Nederlandse onderzeeboten zijn ingezet in het gebeid van de Noord-Atlantische oceaan tot en met de Caraïbische Zee en de Oost-Suez. Bron: Onderzeedienst

Huidige inzet van onderzeeboten

De huidige inzet wordt bepaald door een diversiteit aan dreiging. Zowel grote als kleine mogendheden investeren in hun onderzeedienst. Volgens minister Hennis-Plasschaert baart de proliferatie van onderzeeboten, waarbij veel meer landen dan voorheen de beschikking krijgen over moderne onderzeeboten, zorgen.[13] Tot deze mogendheden behoren namelijk ook politiek instabiele of potentieel vijandelijke landen. De proliferatie van onderzeeboten met een land strike capability[14] is een wereldwijde trend.[15] Onder meer Vietnam, Algerije, Iran en de beide Korea’s hebben inmiddels dergelijke wapensystemen.[16] De intensivering van onderzeecapaciteit in dergelijke landen maakt het wenselijk de eigen capaciteit te garanderen om deze landen te kunnen observeren en monitoren.

Internationale context

Het is duidelijk dat de internationale context waarin de onderzeeboot opereert sterk veranderd is.
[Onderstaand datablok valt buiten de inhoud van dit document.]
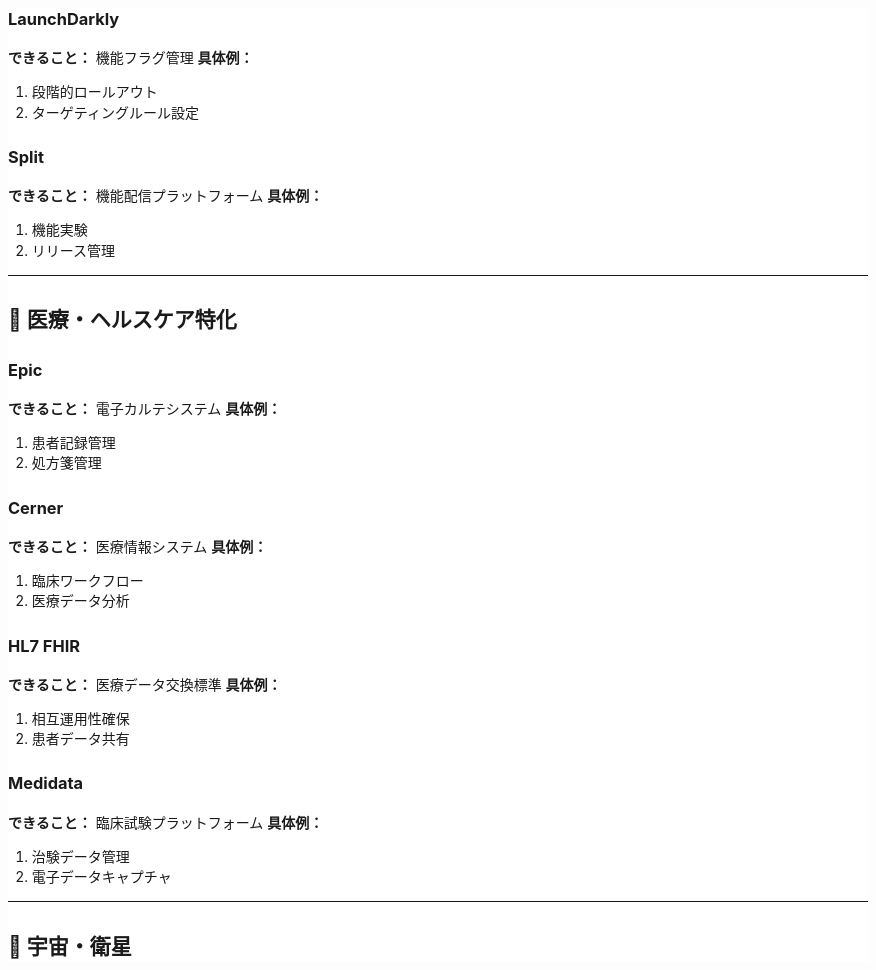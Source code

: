 ### LaunchDarkly

**できること：** 機能フラグ管理
**具体例：**

1. 段階的ロールアウト
2. ターゲティングルール設定

### Split

**できること：** 機能配信プラットフォーム
**具体例：**

1. 機能実験
2. リリース管理

---

## 🏥 医療・ヘルスケア特化

### Epic

**できること：** 電子カルテシステム
**具体例：**

1. 患者記録管理
2. 処方箋管理

### Cerner

**できること：** 医療情報システム
**具体例：**

1. 臨床ワークフロー
2. 医療データ分析

### HL7 FHIR

**できること：** 医療データ交換標準
**具体例：**

1. 相互運用性確保
2. 患者データ共有

### Medidata

**できること：** 臨床試験プラットフォーム
**具体例：**

1. 治験データ管理
2. 電子データキャプチャ

---

## 🚀 宇宙・衛星
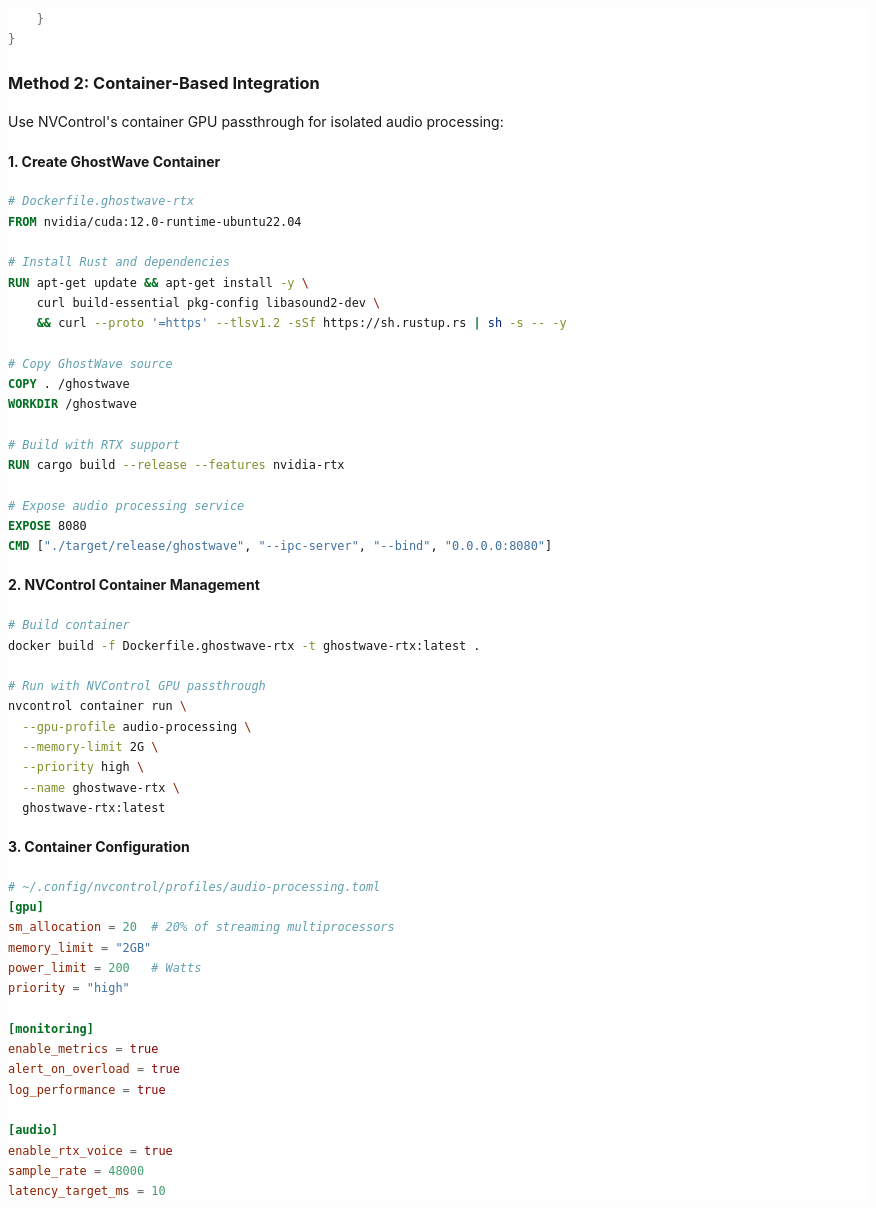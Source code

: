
 ```rust
    }
}
```

### Method 2: Container-Based Integration

Use NVControl's container GPU passthrough for isolated audio processing:

#### 1. Create GhostWave Container

```dockerfile
# Dockerfile.ghostwave-rtx
FROM nvidia/cuda:12.0-runtime-ubuntu22.04

# Install Rust and dependencies
RUN apt-get update && apt-get install -y \
    curl build-essential pkg-config libasound2-dev \
    && curl --proto '=https' --tlsv1.2 -sSf https://sh.rustup.rs | sh -s -- -y

# Copy GhostWave source
COPY . /ghostwave
WORKDIR /ghostwave

# Build with RTX support
RUN cargo build --release --features nvidia-rtx

# Expose audio processing service
EXPOSE 8080
CMD ["./target/release/ghostwave", "--ipc-server", "--bind", "0.0.0.0:8080"]
```

#### 2. NVControl Container Management

```bash
# Build container
docker build -f Dockerfile.ghostwave-rtx -t ghostwave-rtx:latest .

# Run with NVControl GPU passthrough
nvcontrol container run \
  --gpu-profile audio-processing \
  --memory-limit 2G \
  --priority high \
  --name ghostwave-rtx \
  ghostwave-rtx:latest
```

#### 3. Container Configuration

```toml
# ~/.config/nvcontrol/profiles/audio-processing.toml
[gpu]
sm_allocation = 20  # 20% of streaming multiprocessors
memory_limit = "2GB"
power_limit = 200   # Watts
priority = "high"

[monitoring]
enable_metrics = true
alert_on_overload = true
log_performance = true

[audio]
enable_rtx_voice = true
sample_rate = 48000
latency_target_ms = 10
```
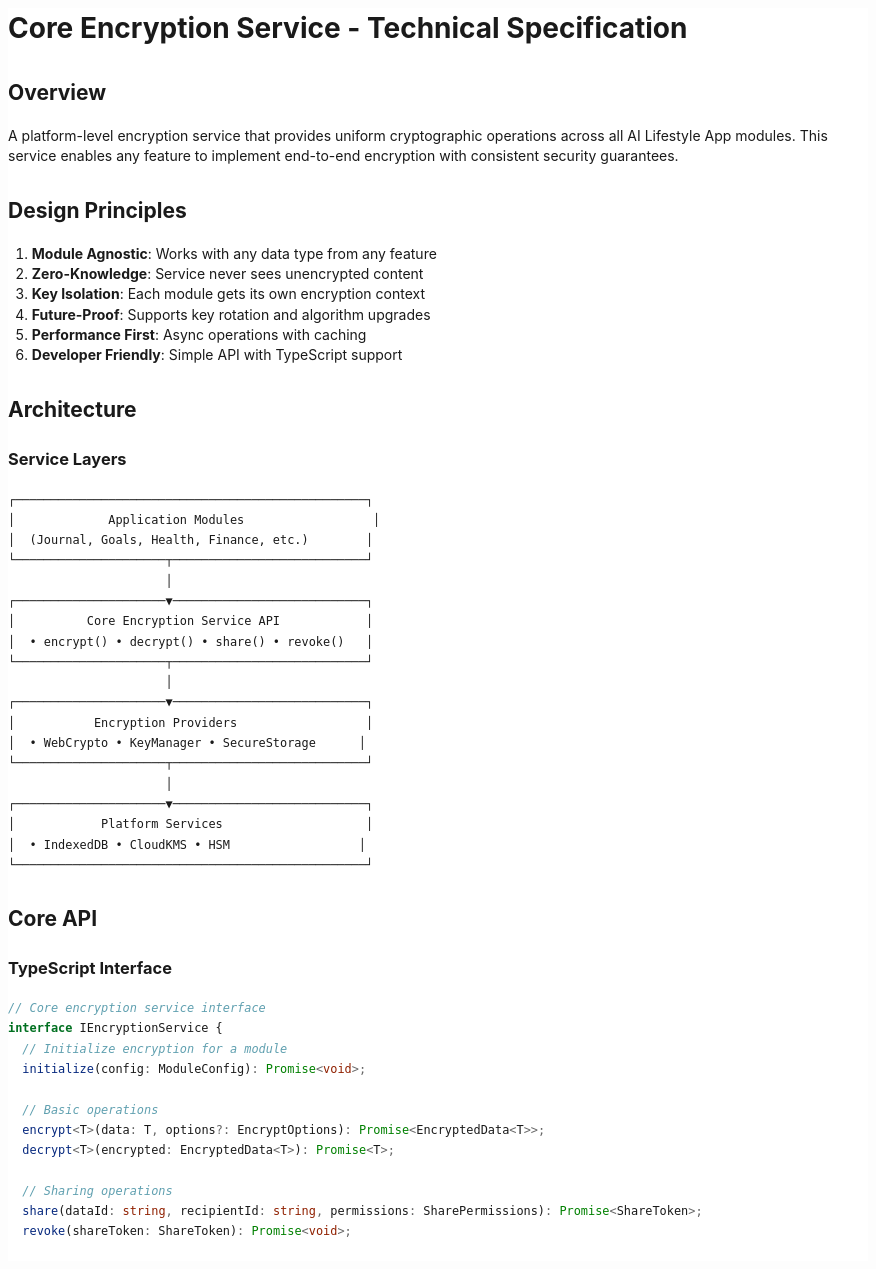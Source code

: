 # Core Encryption Service - Technical Specification

## Overview

A platform-level encryption service that provides uniform cryptographic operations across all AI Lifestyle App modules. This service enables any feature to implement end-to-end encryption with consistent security guarantees.

## Design Principles

1. **Module Agnostic**: Works with any data type from any feature
2. **Zero-Knowledge**: Service never sees unencrypted content
3. **Key Isolation**: Each module gets its own encryption context
4. **Future-Proof**: Supports key rotation and algorithm upgrades
5. **Performance First**: Async operations with caching
6. **Developer Friendly**: Simple API with TypeScript support

## Architecture

### Service Layers

```
┌─────────────────────────────────────────────────┐
│             Application Modules                  │
│  (Journal, Goals, Health, Finance, etc.)        │
└─────────────────────┬───────────────────────────┘
                      │
┌─────────────────────▼───────────────────────────┐
│          Core Encryption Service API            │
│  • encrypt() • decrypt() • share() • revoke()   │
└─────────────────────┬───────────────────────────┘
                      │
┌─────────────────────▼───────────────────────────┐
│           Encryption Providers                  │
│  • WebCrypto • KeyManager • SecureStorage      │
└─────────────────────┬───────────────────────────┘
                      │
┌─────────────────────▼───────────────────────────┐
│            Platform Services                    │
│  • IndexedDB • CloudKMS • HSM                  │
└─────────────────────────────────────────────────┘
```

## Core API

### TypeScript Interface

```typescript
// Core encryption service interface
interface IEncryptionService {
  // Initialize encryption for a module
  initialize(config: ModuleConfig): Promise<void>;
  
  // Basic operations
  encrypt<T>(data: T, options?: EncryptOptions): Promise<EncryptedData<T>>;
  decrypt<T>(encrypted: EncryptedData<T>): Promise<T>;
  
  // Sharing operations
  share(dataId: string, recipientId: string, permissions: SharePermissions): Promise<ShareToken>;
  revoke(shareToken: ShareToken): Promise<void>;
  
```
Zogeheten ‘falende staten’, maritieme criminaliteit en terroristische dreiging vormen een ernstig internationaal probleem. De toenemende diversiteit en intensiteit van civiele en militaire activiteiten op zee leidt tot een ontwrichting van de Sea Lines Of Communication (SLOC’s).[17] Dit geheel betekent een intensiever gebruik van onderzeeboten tijdens irreguliere conflicten. Een voorbeeld van dergelijke inzet is de inzet van Nederlandse onderzeeboten in 2002-2003 tijdens Enduring Freedom en Iraqi Freedom, waarbij de Walrus inlichtingen verzamelde over terrorisme in en rond de Perzische Golf. In 2007 was de Walrus actief tijdens operatie Active Endeavour in de Middellandse Zee, en in de anti-piraterijmissies bij Somalië vanaf 2009, en in de EU-missie Atalanta. Van 2010 tot 2014 was de Walrus actief in Ocean Shield, eveneens  een NAVO-missie. Ook leidde deze laatste missie tot meer samenwerking met andere NAVO-landen. [18]

Inlichtingen uitwisselen

Het grensoverschrijdende karakter van terrorisme en moderne, asymmetrische conflicten maakt het uitwisselen van inlichtingen tussen landen noodzakelijk. Over het algemeen is de Militaire Inlichtingen en Veiligheidsdienst (MIVD) belast met het uitwisselen van deze informatie. Ook de inlichtingen die met behulp van onderzeeboten worden verzameld, worden op deze manier gedeeld. Dit gaat middels het Quid pro Quo principe, waarbij inlichtingen over een bepaald gebied worden geruild tegen inlichtingen over een ander gebied.[19] Nederland heeft geen spionagesatellieten en ook geen maritieme verkenningsvliegtuigen, maar kan met de informatie die op zee wordt verzameld door de onderzeeboten gedeeltelijk voorzien in ontbrekende informatie.[20] Met andere woorden: de inlichtingen van de onderzeedienst zijn veel waard in de internationale context.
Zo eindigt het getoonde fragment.